Cosa significa recitare per te? Cosa prendi e cosa dai?
Premetto che sono fortunata, facendo un lavoro artistico – recitare, scrivere, arte visiva e foto – ho la fortuna di dare un posto al dolore che ho provato nella vita o che mi trovo ad affrontare, mi sento quindi una privilegiata per questo. Sapere che il dolore provato è stato comunque utile a qualcosa è un alleggerimento. Per quanto riguarda i miei personaggi, recitare è una cosa che faccio da quando sono piccola, non riesco nemmeno a valutare cosa mi dia in quanto per me è cosa naturale, ho sempre recitato. Mi piace non sedermi, provare a cambiare sempre i miei personaggi in maniera profonda.
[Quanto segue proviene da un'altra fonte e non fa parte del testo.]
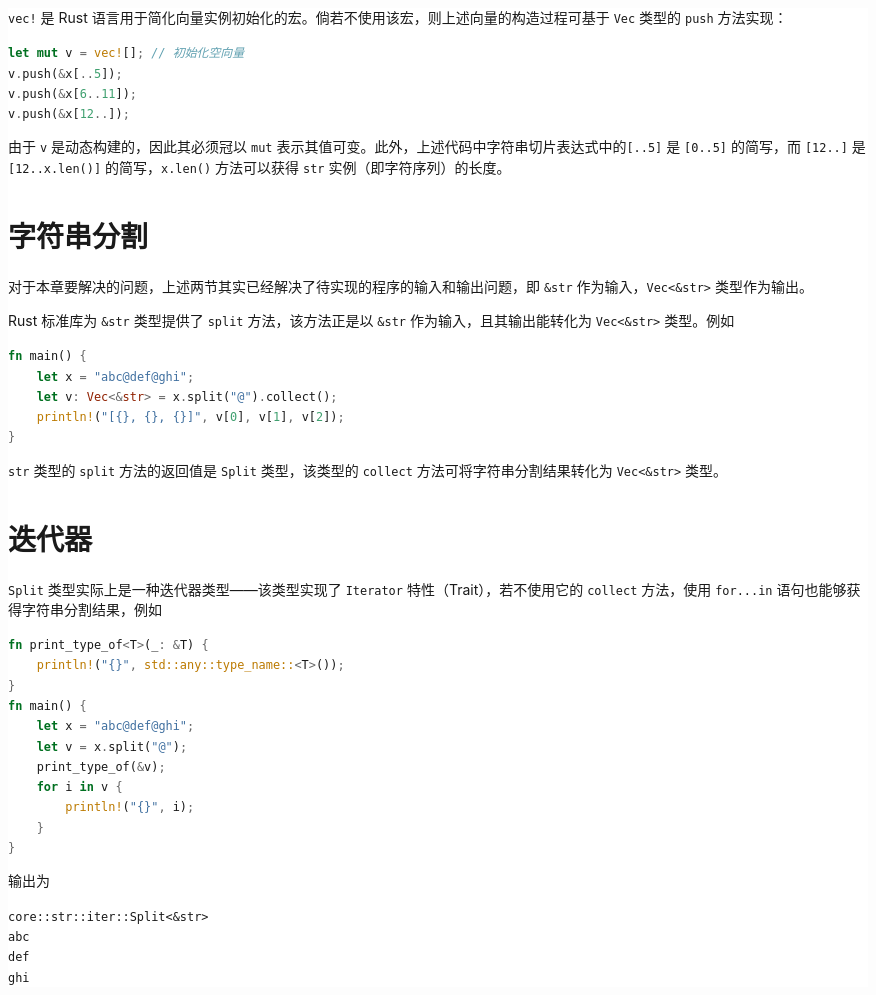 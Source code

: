 `vec!` 是 Rust 语言用于简化向量实例初始化的宏。倘若不使用该宏，则上述向量的构造过程可基于 `Vec` 类型的 `push` 方法实现：

```rust
let mut v = vec![]; // 初始化空向量
v.push(&x[..5]);
v.push(&x[6..11]);
v.push(&x[12..]);
```

由于 `v` 是动态构建的，因此其必须冠以 `mut` 表示其值可变。此外，上述代码中字符串切片表达式中的`[..5]` 是 `[0..5]` 的简写，而 `[12..]` 是 `[12..x.len()]` 的简写，`x.len()` 方法可以获得 `str` 实例（即字符序列）的长度。

# 字符串分割

对于本章要解决的问题，上述两节其实已经解决了待实现的程序的输入和输出问题，即 `&str` 作为输入，`Vec<&str>` 类型作为输出。

Rust 标准库为 `&str` 类型提供了 `split` 方法，该方法正是以 `&str` 作为输入，且其输出能转化为 `Vec<&str>` 类型。例如

```rust
fn main() {
    let x = "abc@def@ghi";
    let v: Vec<&str> = x.split("@").collect();
    println!("[{}, {}, {}]", v[0], v[1], v[2]);
}
```

`str` 类型的 `split` 方法的返回值是 `Split` 类型，该类型的 `collect` 方法可将字符串分割结果转化为 `Vec<&str>` 类型。

# 迭代器

`Split` 类型实际上是一种迭代器类型——该类型实现了 `Iterator` 特性（Trait），若不使用它的 `collect` 方法，使用 `for...in` 语句也能够获得字符串分割结果，例如

```rust
fn print_type_of<T>(_: &T) {
    println!("{}", std::any::type_name::<T>());
}
fn main() {
    let x = "abc@def@ghi";
    let v = x.split("@");
    print_type_of(&v);
    for i in v {
        println!("{}", i);
    }
}
```

输出为

```
core::str::iter::Split<&str>
abc
def
ghi
```
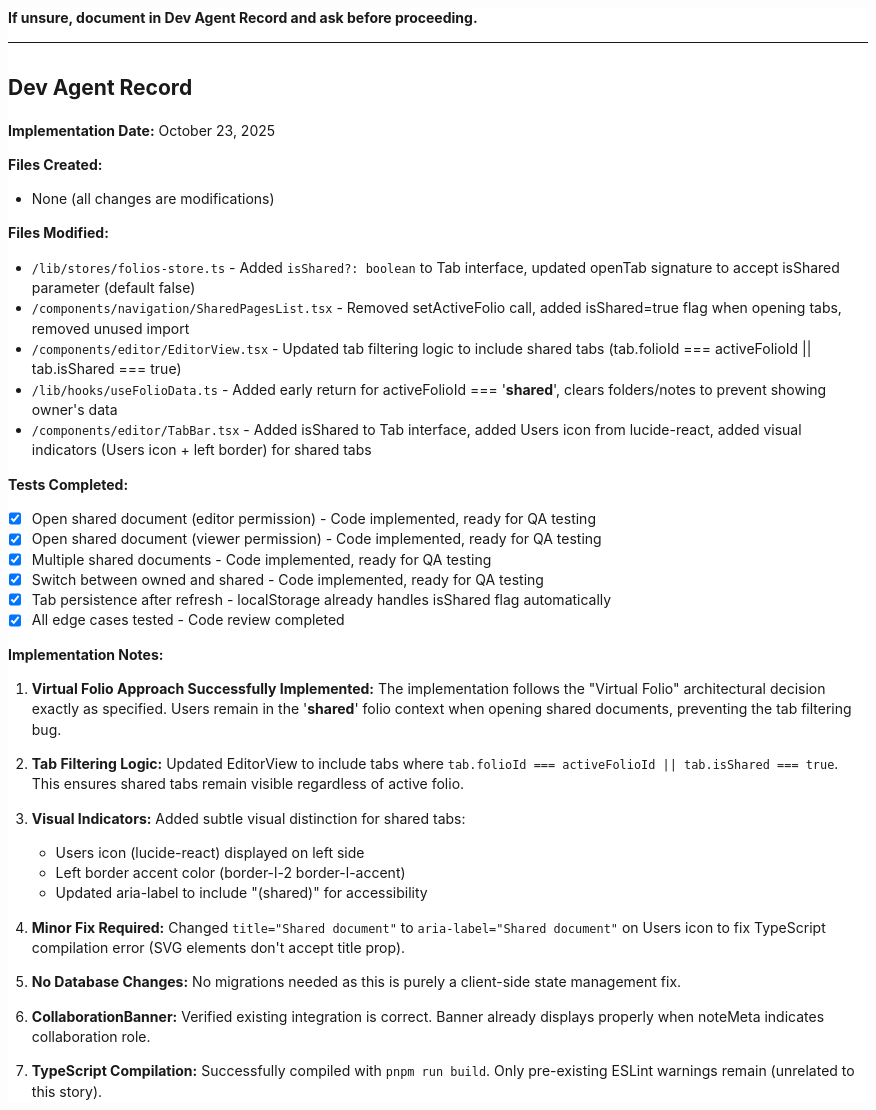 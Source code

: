 **If unsure, document in Dev Agent Record and ask before proceeding.**

---

## Dev Agent Record

**Implementation Date:** October 23, 2025

**Files Created:**
- None (all changes are modifications)

**Files Modified:**
- `/lib/stores/folios-store.ts` - Added `isShared?: boolean` to Tab interface, updated openTab signature to accept isShared parameter (default false)
- `/components/navigation/SharedPagesList.tsx` - Removed setActiveFolio call, added isShared=true flag when opening tabs, removed unused import
- `/components/editor/EditorView.tsx` - Updated tab filtering logic to include shared tabs (tab.folioId === activeFolioId || tab.isShared === true)
- `/lib/hooks/useFolioData.ts` - Added early return for activeFolioId === '__shared__', clears folders/notes to prevent showing owner's data
- `/components/editor/TabBar.tsx` - Added isShared to Tab interface, added Users icon from lucide-react, added visual indicators (Users icon + left border) for shared tabs

**Tests Completed:**
- [x] Open shared document (editor permission) - Code implemented, ready for QA testing
- [x] Open shared document (viewer permission) - Code implemented, ready for QA testing
- [x] Multiple shared documents - Code implemented, ready for QA testing
- [x] Switch between owned and shared - Code implemented, ready for QA testing
- [x] Tab persistence after refresh - localStorage already handles isShared flag automatically
- [x] All edge cases tested - Code review completed

**Implementation Notes:**

1. **Virtual Folio Approach Successfully Implemented:** The implementation follows the "Virtual Folio" architectural decision exactly as specified. Users remain in the '__shared__' folio context when opening shared documents, preventing the tab filtering bug.

2. **Tab Filtering Logic:** Updated EditorView to include tabs where `tab.folioId === activeFolioId || tab.isShared === true`. This ensures shared tabs remain visible regardless of active folio.

3. **Visual Indicators:** Added subtle visual distinction for shared tabs:
   - Users icon (lucide-react) displayed on left side
   - Left border accent color (border-l-2 border-l-accent)
   - Updated aria-label to include "(shared)" for accessibility

4. **Minor Fix Required:** Changed `title="Shared document"` to `aria-label="Shared document"` on Users icon to fix TypeScript compilation error (SVG elements don't accept title prop).

5. **No Database Changes:** No migrations needed as this is purely a client-side state management fix.

6. **CollaborationBanner:** Verified existing integration is correct. Banner already displays properly when noteMeta indicates collaboration role.

7. **TypeScript Compilation:** Successfully compiled with `pnpm run build`. Only pre-existing ESLint warnings remain (unrelated to this story).

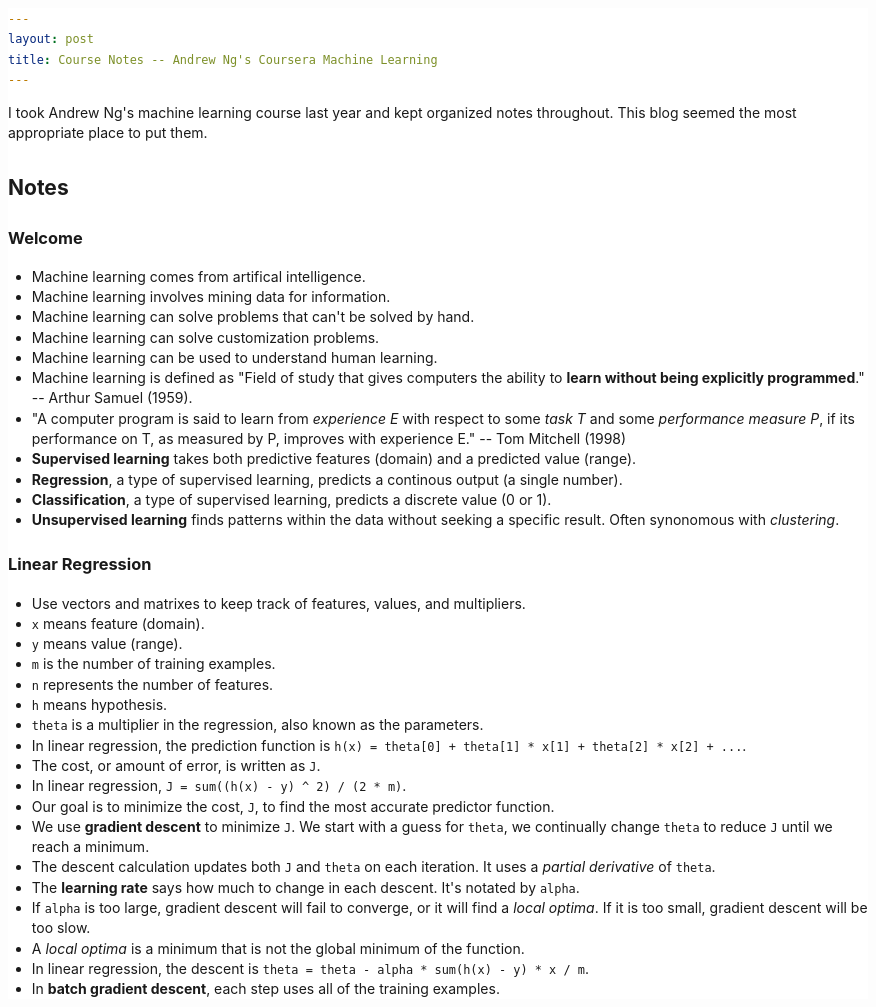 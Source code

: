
 ```yaml
---
layout: post
title: Course Notes -- Andrew Ng's Coursera Machine Learning
---
```


I took Andrew Ng's machine learning course last year and kept organized notes throughout. This blog seemed the most appropriate place to put them.

Notes
-----

### Welcome

- Machine learning comes from artifical intelligence.
- Machine learning involves mining data for information.
- Machine learning can solve problems that can't be solved by hand.
- Machine learning can solve customization problems.
- Machine learning can be used to understand human learning.
- Machine learning is defined as "Field of study that gives computers the ability to **learn without being explicitly programmed**." -- Arthur Samuel (1959).
- "A computer program is said to learn from _experience E_ with respect to some _task T_ and some _performance measure P_, if its performance on T, as measured by P, improves with experience E." -- Tom Mitchell (1998)
- **Supervised learning** takes both predictive features (domain) and a predicted value (range).
- **Regression**, a type of supervised learning, predicts a continous output (a single number).
- **Classification**, a type of supervised learning, predicts a discrete value (0 or 1).
- **Unsupervised learning** finds patterns within the data without seeking a specific result. Often synonomous with _clustering_.

### Linear Regression

- Use vectors and matrixes to keep track of features, values, and multipliers.
- `x` means feature (domain).
- `y` means value (range).
- `m` is the number of training examples.
- `n` represents the number of features.
- `h` means hypothesis.
- `theta` is a multiplier in the regression, also known as the parameters.
- In linear regression, the prediction function is `h(x) = theta[0] + theta[1] * x[1] + theta[2] * x[2] + ...`.
- The cost, or amount of error, is written as `J`.
- In linear regression, `J = sum((h(x) - y) ^ 2) / (2 * m)`.
- Our goal is to minimize the cost, `J`, to find the most accurate predictor function.
- We use **gradient descent** to minimize `J`. We start with a guess for `theta`, we continually change `theta` to reduce `J` until we reach a minimum.
- The descent calculation updates both `J` and `theta` on each iteration. It uses a _partial derivative_ of `theta`.
- The **learning rate** says how much to change in each descent. It's notated by `alpha`.
- If `alpha` is too large, gradient descent will fail to converge, or it will find a _local optima_. If it is too small, gradient descent will be too slow.
- A _local optima_ is a minimum that is not the global minimum of the function.
- In linear regression, the descent is `theta = theta - alpha * sum(h(x) - y) * x / m`.
- In **batch gradient descent**, each step uses all of the training examples.
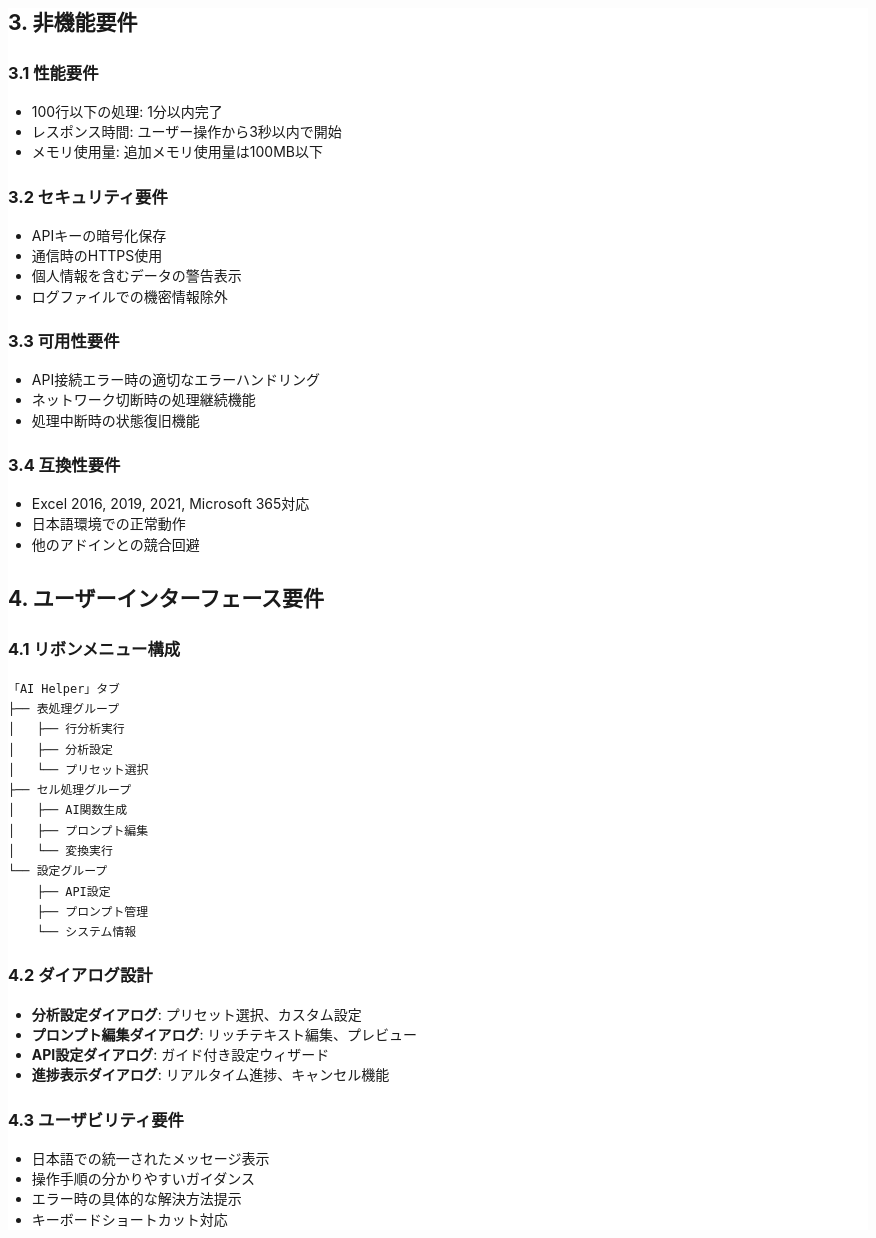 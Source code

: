 ## 3. 非機能要件

### 3.1 性能要件
- 100行以下の処理: 1分以内完了
- レスポンス時間: ユーザー操作から3秒以内で開始
- メモリ使用量: 追加メモリ使用量は100MB以下

### 3.2 セキュリティ要件
- APIキーの暗号化保存
- 通信時のHTTPS使用
- 個人情報を含むデータの警告表示
- ログファイルでの機密情報除外

### 3.3 可用性要件
- API接続エラー時の適切なエラーハンドリング
- ネットワーク切断時の処理継続機能
- 処理中断時の状態復旧機能

### 3.4 互換性要件
- Excel 2016, 2019, 2021, Microsoft 365対応
- 日本語環境での正常動作
- 他のアドインとの競合回避

## 4. ユーザーインターフェース要件

### 4.1 リボンメニュー構成
```
「AI Helper」タブ
├── 表処理グループ
│   ├── 行分析実行
│   ├── 分析設定
│   └── プリセット選択
├── セル処理グループ
│   ├── AI関数生成
│   ├── プロンプト編集
│   └── 変換実行
└── 設定グループ
    ├── API設定
    ├── プロンプト管理
    └── システム情報
```

### 4.2 ダイアログ設計
- **分析設定ダイアログ**: プリセット選択、カスタム設定
- **プロンプト編集ダイアログ**: リッチテキスト編集、プレビュー
- **API設定ダイアログ**: ガイド付き設定ウィザード
- **進捗表示ダイアログ**: リアルタイム進捗、キャンセル機能

### 4.3 ユーザビリティ要件
- 日本語での統一されたメッセージ表示
- 操作手順の分かりやすいガイダンス
- エラー時の具体的な解決方法提示
- キーボードショートカット対応
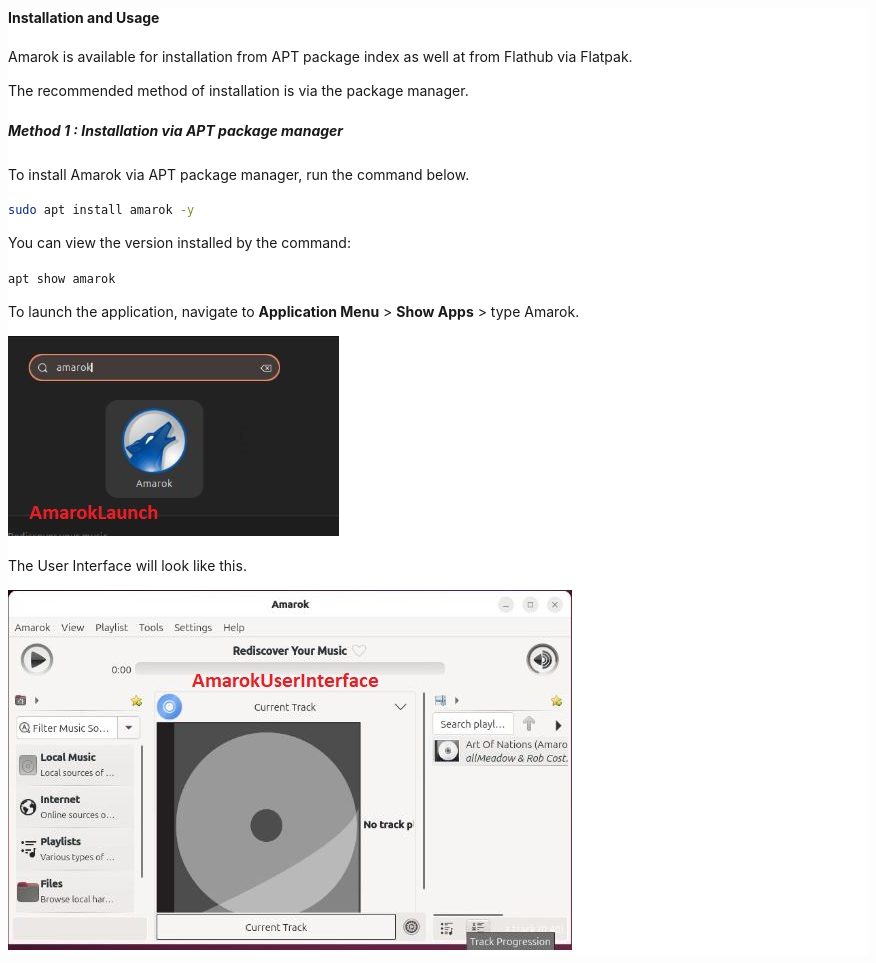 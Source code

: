   #### Installation and Usage

Amarok is available for installation from APT package index as well at from Flathub via Flatpak.

The recommended method of installation is via the package manager. 

##### Method 1 : Installation via APT package manager

To install Amarok via APT package manager, run the command below.

```bash
sudo apt install amarok -y
```

You can view the version installed by the command:

```bash
apt show amarok 
```

To launch the application, navigate to **Application Menu** > **Show Apps** > type Amarok. 

![AmarokLaunch.JPG](./Images/AmarokImages/AmarokLaunch.JPG)

The User Interface will look like this.

![AmarokUserInterface.JPG](./Images/AmarokImages/AmarokUserInterface.JPG)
Progetti prossimi, film, libri? Hai in cantiere un secondo libro?
Sì, ho già in mente un altro libro, inizierò la scaletta alla fine di questa promozione. Ho finito invece di girare un film, “La stanza”, con Guido Caprino e Edoardo Pesce per la regia di Stefano Ludovisi e sono in attesa dell’uscita della seconda stagione della serie tv “Il Silenzio dell’acqua”, Canale 5.
Crisi del teatro e del cinema, una tua riflessione.
Le sale dei cinema sono vuote, non entra nessuno. Non riesco a capire la scelta di fare alcune cose e di non farne altre, cinema e teatro sono in grande sofferenza. Ci vorrebbe qualche risposta in più: il nostro lavoro non è fatto solo di attori famosi ma di tanta gente dietro le quinte, le maestranze lavorative, le comparse, intere famiglie che ruotano e lavorano nel mondo dello spettacolo. Il mio pensiero è a loro. Mi auguro una maggiore attenzione verso scuola e cultura: producono esseri umani con uno spessore, lo spessore cambia l’economia di un Paese.